We could then just configure our server tasks like this:

    "mock-service#server": {
      "dependsOn": ["build"],
      "longRunning": {
        "waitFor": {
          "stdout": "Service started successfully"
          "timeout": "60s"
        },
      },
      "cache": false
    },
    "my-service#server": {
      "dependsOn": ["build", "mock-service#server"],
      "longRunning": true, 
      "cache": false
    },

For dependencies, it would be needed to be able to specify an explicit package, as runtime dependencies do not necessarily match build time dependencies. I'm not sure if this is already possble, but at least it's not documented.

A leaf task should not need to configure a waiting condition, but having them for all background tasks would make it possible to output some informative message that all background tasks had a successful startup and now everything is up and running.

If a dependency is detected on a task that has longRunning: true, turbo could fail to run because of misconfiguration.

Nice-to-have on top:

  • Being able to configure what should happen with console output of these background services (showing them, hiding them, only showing stderr)
  • having a repl to give runtime hints to turbo after all processes are in background, like /hide mock-service#server, /grep ERROR

Describe alternatives you've considered

Create a command line tool that starts a process, puts it in background and exits by itself when some message appears on stdout or stderr. I'm not sure if it's possible then to stop that background processes if the turbo command is interrupted via Ctrl+C.

@jlarmstrongiv
Copy link

Reminds me of https://www.npmjs.com/package/wait-on

@edwardwilson
Copy link

I have a similar requirement. In my mono repo, I have an app in which I need to have multiple long-running processors started at the beginning. The order doesn’t really matter to me. I just have three long-running that at all need to start.

I have a Vite build with the watch flag. Another process that needs to be run and a custom web server process. Each can start independently and in parallel.
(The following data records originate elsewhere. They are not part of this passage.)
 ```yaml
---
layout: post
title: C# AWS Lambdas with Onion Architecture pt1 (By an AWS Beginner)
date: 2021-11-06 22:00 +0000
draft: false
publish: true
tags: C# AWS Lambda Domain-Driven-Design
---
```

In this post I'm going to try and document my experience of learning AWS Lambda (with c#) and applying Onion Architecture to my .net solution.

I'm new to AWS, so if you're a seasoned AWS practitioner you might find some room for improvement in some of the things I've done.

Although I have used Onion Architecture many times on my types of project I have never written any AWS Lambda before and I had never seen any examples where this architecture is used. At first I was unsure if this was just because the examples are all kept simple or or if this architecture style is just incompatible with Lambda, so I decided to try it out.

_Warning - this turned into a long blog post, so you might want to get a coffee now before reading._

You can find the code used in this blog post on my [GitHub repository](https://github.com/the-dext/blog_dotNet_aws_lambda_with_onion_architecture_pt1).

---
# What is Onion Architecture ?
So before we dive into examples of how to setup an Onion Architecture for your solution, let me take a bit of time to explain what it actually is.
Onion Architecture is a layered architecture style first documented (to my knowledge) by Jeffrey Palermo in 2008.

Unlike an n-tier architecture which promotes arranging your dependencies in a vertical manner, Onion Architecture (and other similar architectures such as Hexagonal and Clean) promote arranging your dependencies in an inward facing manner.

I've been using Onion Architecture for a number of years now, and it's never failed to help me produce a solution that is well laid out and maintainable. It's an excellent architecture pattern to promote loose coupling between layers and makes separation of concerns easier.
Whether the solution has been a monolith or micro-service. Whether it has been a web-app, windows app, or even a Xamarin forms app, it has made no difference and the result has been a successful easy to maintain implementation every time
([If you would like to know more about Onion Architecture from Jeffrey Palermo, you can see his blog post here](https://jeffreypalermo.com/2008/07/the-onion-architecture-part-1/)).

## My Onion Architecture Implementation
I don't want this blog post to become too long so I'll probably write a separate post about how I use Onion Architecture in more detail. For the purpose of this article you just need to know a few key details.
This can be achieved with NPM, Scripps and packages to enable parallel processes, but turborepo does not seem to support this via the pipelines. Turborepo will wait for the first process to complete, which never happens due to the long runing nature.

@grabbou
Copy link

grabbou commented Sep 7, 2022

That would be so cool. Imagine having multiple packages that all need to spin up (run start-dev) in order for you to start working.

@weyert
Copy link
Contributor

weyert commented Sep 7, 2022

Yeah, this would be useful, I sometimes want to run some integration tests and want to make sure the backend services are running before they start.

@grabbou
Copy link

grabbou commented Sep 7, 2022

Not to spam anymore in the thread, but for anyone looking for a nice alternative on top of turborepo would be to configure Visual Studio Code to have a special "task" to spin all processes in a shared terminal session. Here's my gist that spins two processes, useful for development workflow: https://gist.github.com/grabbou/1e19049ebc6127b269f4230bfaed5170

@spigelli
Copy link

I've been looking for something like this for a while now. For me this addresses my docker compose problem.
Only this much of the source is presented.